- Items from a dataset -
#####

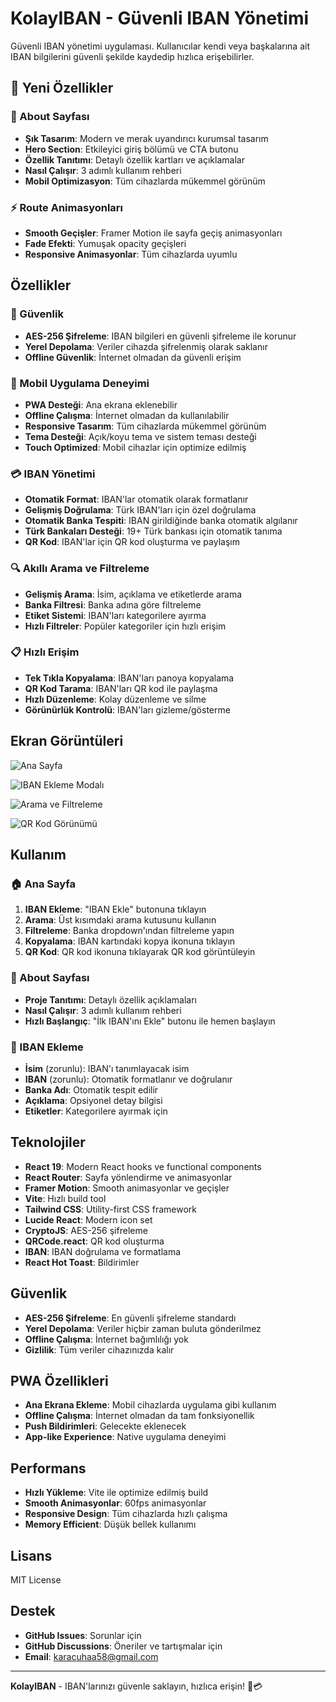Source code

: # KolayIBAN - Güvenli IBAN Yönetimi

Güvenli IBAN yönetimi uygulaması. Kullanıcılar kendi veya başkalarına ait IBAN bilgilerini güvenli şekilde kaydedip hızlıca erişebilirler.

## 🚀 Yeni Özellikler

### 🎨 About Sayfası
- **Şık Tasarım**: Modern ve merak uyandırıcı kurumsal tasarım
- **Hero Section**: Etkileyici giriş bölümü ve CTA butonu
- **Özellik Tanıtımı**: Detaylı özellik kartları ve açıklamalar
- **Nasıl Çalışır**: 3 adımlı kullanım rehberi
- **Mobil Optimizasyon**: Tüm cihazlarda mükemmel görünüm

### ⚡ Route Animasyonları
- **Smooth Geçişler**: Framer Motion ile sayfa geçiş animasyonları
- **Fade Efekti**: Yumuşak opacity geçişleri
- **Responsive Animasyonlar**: Tüm cihazlarda uyumlu


## Özellikler

### 🔐 Güvenlik
- **AES-256 Şifreleme**: IBAN bilgileri en güvenli şifreleme ile korunur
- **Yerel Depolama**: Veriler cihazda şifrelenmiş olarak saklanır
- **Offline Güvenlik**: İnternet olmadan da güvenli erişim

### 📱 Mobil Uygulama Deneyimi
- **PWA Desteği**: Ana ekrana eklenebilir
- **Offline Çalışma**: İnternet olmadan da kullanılabilir
- **Responsive Tasarım**: Tüm cihazlarda mükemmel görünüm
- **Tema Desteği**: Açık/koyu tema ve sistem teması desteği
- **Touch Optimized**: Mobil cihazlar için optimize edilmiş

### 💳 IBAN Yönetimi
- **Otomatik Format**: IBAN'lar otomatik olarak formatlanır
- **Gelişmiş Doğrulama**: Türk IBAN'ları için özel doğrulama
- **Otomatik Banka Tespiti**: IBAN girildiğinde banka otomatik algılanır
- **Türk Bankaları Desteği**: 19+ Türk bankası için otomatik tanıma
- **QR Kod**: IBAN'lar için QR kod oluşturma ve paylaşım

### 🔍 Akıllı Arama ve Filtreleme
- **Gelişmiş Arama**: İsim, açıklama ve etiketlerde arama
- **Banka Filtresi**: Banka adına göre filtreleme
- **Etiket Sistemi**: IBAN'ları kategorilere ayırma
- **Hızlı Filtreler**: Popüler kategoriler için hızlı erişim

### 📋 Hızlı Erişim
- **Tek Tıkla Kopyalama**: IBAN'ları panoya kopyalama
- **QR Kod Tarama**: IBAN'ları QR kod ile paylaşma
- **Hızlı Düzenleme**: Kolay düzenleme ve silme
- **Görünürlük Kontrolü**: IBAN'ları gizleme/gösterme

## Ekran Görüntüleri

![Ana Sayfa](public/screenshots/home.png)

![IBAN Ekleme Modalı](public/screenshots/add-iban.png)

![Arama ve Filtreleme](public/screenshots/search-filter.png)

![QR Kod Görünümü](public/screenshots/qr.png)

## Kullanım

### 🏠 Ana Sayfa
1. **IBAN Ekleme**: "IBAN Ekle" butonuna tıklayın
2. **Arama**: Üst kısımdaki arama kutusunu kullanın
3. **Filtreleme**: Banka dropdown'ından filtreleme yapın
4. **Kopyalama**: IBAN kartındaki kopya ikonuna tıklayın
5. **QR Kod**: QR kod ikonuna tıklayarak QR kod görüntüleyin

### 📖 About Sayfası
- **Proje Tanıtımı**: Detaylı özellik açıklamaları
- **Nasıl Çalışır**: 3 adımlı kullanım rehberi
- **Hızlı Başlangıç**: "İlk IBAN'ını Ekle" butonu ile hemen başlayın

### 🔧 IBAN Ekleme
- **İsim** (zorunlu): IBAN'ı tanımlayacak isim
- **IBAN** (zorunlu): Otomatik formatlanır ve doğrulanır
- **Banka Adı**: Otomatik tespit edilir
- **Açıklama**: Opsiyonel detay bilgisi
- **Etiketler**: Kategorilere ayırmak için

## Teknolojiler

- **React 19**: Modern React hooks ve functional components
- **React Router**: Sayfa yönlendirme ve animasyonlar
- **Framer Motion**: Smooth animasyonlar ve geçişler
- **Vite**: Hızlı build tool
- **Tailwind CSS**: Utility-first CSS framework
- **Lucide React**: Modern icon set
- **CryptoJS**: AES-256 şifreleme
- **QRCode.react**: QR kod oluşturma
- **IBAN**: IBAN doğrulama ve formatlama
- **React Hot Toast**: Bildirimler

## Güvenlik

- **AES-256 Şifreleme**: En güvenli şifreleme standardı
- **Yerel Depolama**: Veriler hiçbir zaman buluta gönderilmez
- **Offline Çalışma**: İnternet bağımlılığı yok
- **Gizlilik**: Tüm veriler cihazınızda kalır

## PWA Özellikleri

- **Ana Ekrana Ekleme**: Mobil cihazlarda uygulama gibi kullanım
- **Offline Çalışma**: İnternet olmadan da tam fonksiyonellik
- **Push Bildirimleri**: Gelecekte eklenecek
- **App-like Experience**: Native uygulama deneyimi

## Performans

- **Hızlı Yükleme**: Vite ile optimize edilmiş build
- **Smooth Animasyonlar**: 60fps animasyonlar
- **Responsive Design**: Tüm cihazlarda hızlı çalışma
- **Memory Efficient**: Düşük bellek kullanımı

## Lisans

MIT License

## Destek

- **GitHub Issues**: Sorunlar için
- **GitHub Discussions**: Öneriler ve tartışmalar için
- **Email**: karacuhaa58@gmail.com

---

**KolayIBAN** - IBAN'larınızı güvenle saklayın, hızlıca erişin! 🔐💳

#####

- Work required -
Only the pictures are to be omitted; the records above must otherwise be reproduced exactly.

- Answer for this exercise -
Source code

: # KolayIBAN - Güvenli IBAN Yönetimi

Güvenli IBAN yönetimi uygulaması. Kullanıcılar kendi veya başkalarına ait IBAN bilgilerini güvenli şekilde kaydedip hızlıca erişebilirler.

## 🚀 Yeni Özellikler

### 🎨 About Sayfası
- **Şık Tasarım**: Modern ve merak uyandırıcı kurumsal tasarım
- **Hero Section**: Etkileyici giriş bölümü ve CTA butonu
- **Özellik Tanıtımı**: Detaylı özellik kartları ve açıklamalar
- **Nasıl Çalışır**: 3 adımlı kullanım rehberi
- **Mobil Optimizasyon**: Tüm cihazlarda mükemmel görünüm

### ⚡ Route Animasyonları
- **Smooth Geçişler**: Framer Motion ile sayfa geçiş animasyonları
- **Fade Efekti**: Yumuşak opacity geçişleri
- **Responsive Animasyonlar**: Tüm cihazlarda uyumlu


## Özellikler

### 🔐 Güvenlik
- **AES-256 Şifreleme**: IBAN bilgileri en güvenli şifreleme ile korunur
- **Yerel Depolama**: Veriler cihazda şifrelenmiş olarak saklanır
- **Offline Güvenlik**: İnternet olmadan da güvenli erişim

### 📱 Mobil Uygulama Deneyimi
- **PWA Desteği**: Ana ekrana eklenebilir
- **Offline Çalışma**: İnternet olmadan da kullanılabilir
- **Responsive Tasarım**: Tüm cihazlarda mükemmel görünüm
- **Tema Desteği**: Açık/koyu tema ve sistem teması desteği
- **Touch Optimized**: Mobil cihazlar için optimize edilmiş

### 💳 IBAN Yönetimi
- **Otomatik Format**: IBAN'lar otomatik olarak formatlanır
- **Gelişmiş Doğrulama**: Türk IBAN'ları için özel doğrulama
- **Otomatik Banka Tespiti**: IBAN girildiğinde banka otomatik algılanır
- **Türk Bankaları Desteği**: 19+ Türk bankası için otomatik tanıma
- **QR Kod**: IBAN'lar için QR kod oluşturma ve paylaşım

### 🔍 Akıllı Arama ve Filtreleme
- **Gelişmiş Arama**: İsim, açıklama ve etiketlerde arama
- **Banka Filtresi**: Banka adına göre filtreleme
- **Etiket Sistemi**: IBAN'ları kategorilere ayırma
- **Hızlı Filtreler**: Popüler kategoriler için hızlı erişim

### 📋 Hızlı Erişim
- **Tek Tıkla Kopyalama**: IBAN'ları panoya kopyalama
- **QR Kod Tarama**: IBAN'ları QR kod ile paylaşma
- **Hızlı Düzenleme**: Kolay düzenleme ve silme
- **Görünürlük Kontrolü**: IBAN'ları gizleme/gösterme

## Ekran Görüntüleri

![Ana Sayfa](public/screenshots/home.png)

![IBAN Ekleme Modalı](public/screenshots/add-iban.png)

![Arama ve Filtreleme](public/screenshots/search-filter.png)

![QR Kod Görünümü](public/screenshots/qr.png)

## Kullanım

### 🏠 Ana Sayfa
1. **IBAN Ekleme**: "IBAN Ekle" butonuna tıklayın
2. **Arama**: Üst kısımdaki arama kutusunu kullanın
3. **Filtreleme**: Banka dropdown'ından filtreleme yapın
4. **Kopyalama**: IBAN kartındaki kopya ikonuna tıklayın
5. **QR Kod**: QR kod ikonuna tıklayarak QR kod görüntüleyin

### 📖 About Sayfası
- **Proje Tanıtımı**: Detaylı özellik açıklamaları
- **Nasıl Çalışır**: 3 adımlı kullanım rehberi
- **Hızlı Başlangıç**: "İlk IBAN'ını Ekle" butonu ile hemen başlayın

### 🔧 IBAN Ekleme
- **İsim** (zorunlu): IBAN'ı tanımlayacak isim
- **IBAN** (zorunlu): Otomatik formatlanır ve doğrulanır
- **Banka Adı**: Otomatik tespit edilir
- **Açıklama**: Opsiyonel detay bilgisi
- **Etiketler**: Kategorilere ayırmak için

## Teknolojiler

- **React 19**: Modern React hooks ve functional components
- **React Router**: Sayfa yönlendirme ve animasyonlar
- **Framer Motion**: Smooth animasyonlar ve geçişler
- **Vite**: Hızlı build tool
- **Tailwind CSS**: Utility-first CSS framework
- **Lucide React**: Modern icon set
- **CryptoJS**: AES-256 şifreleme
- **QRCode.react**: QR kod oluşturma
- **IBAN**: IBAN doğrulama ve formatlama
- **React Hot Toast**: Bildirimler

## Güvenlik

- **AES-256 Şifreleme**: En güvenli şifreleme standardı
- **Yerel Depolama**: Veriler hiçbir zaman buluta gönderilmez
- **Offline Çalışma**: İnternet bağımlılığı yok
- **Gizlilik**: Tüm veriler cihazınızda kalır

## PWA Özellikleri

- **Ana Ekrana Ekleme**: Mobil cihazlarda uygulama gibi kullanım
- **Offline Çalışma**: İnternet olmadan da tam fonksiyonellik
- **Push Bildirimleri**: Gelecekte eklenecek
- **App-like Experience**: Native uygulama deneyimi

## Performans

- **Hızlı Yükleme**: Vite ile optimize edilmiş build
- **Smooth Animasyonlar**: 60fps animasyonlar
- **Responsive Design**: Tüm cihazlarda hızlı çalışma
- **Memory Efficient**: Düşük bellek kullanımı

## Lisans

MIT License

## Destek

- **GitHub Issues**: Sorunlar için
- **GitHub Discussions**: Öneriler ve tartışmalar için
- **Email**: karacuhaa58@gmail.com

---

**KolayIBAN** - IBAN'larınızı güvenle saklayın, hızlıca erişin! 🔐💳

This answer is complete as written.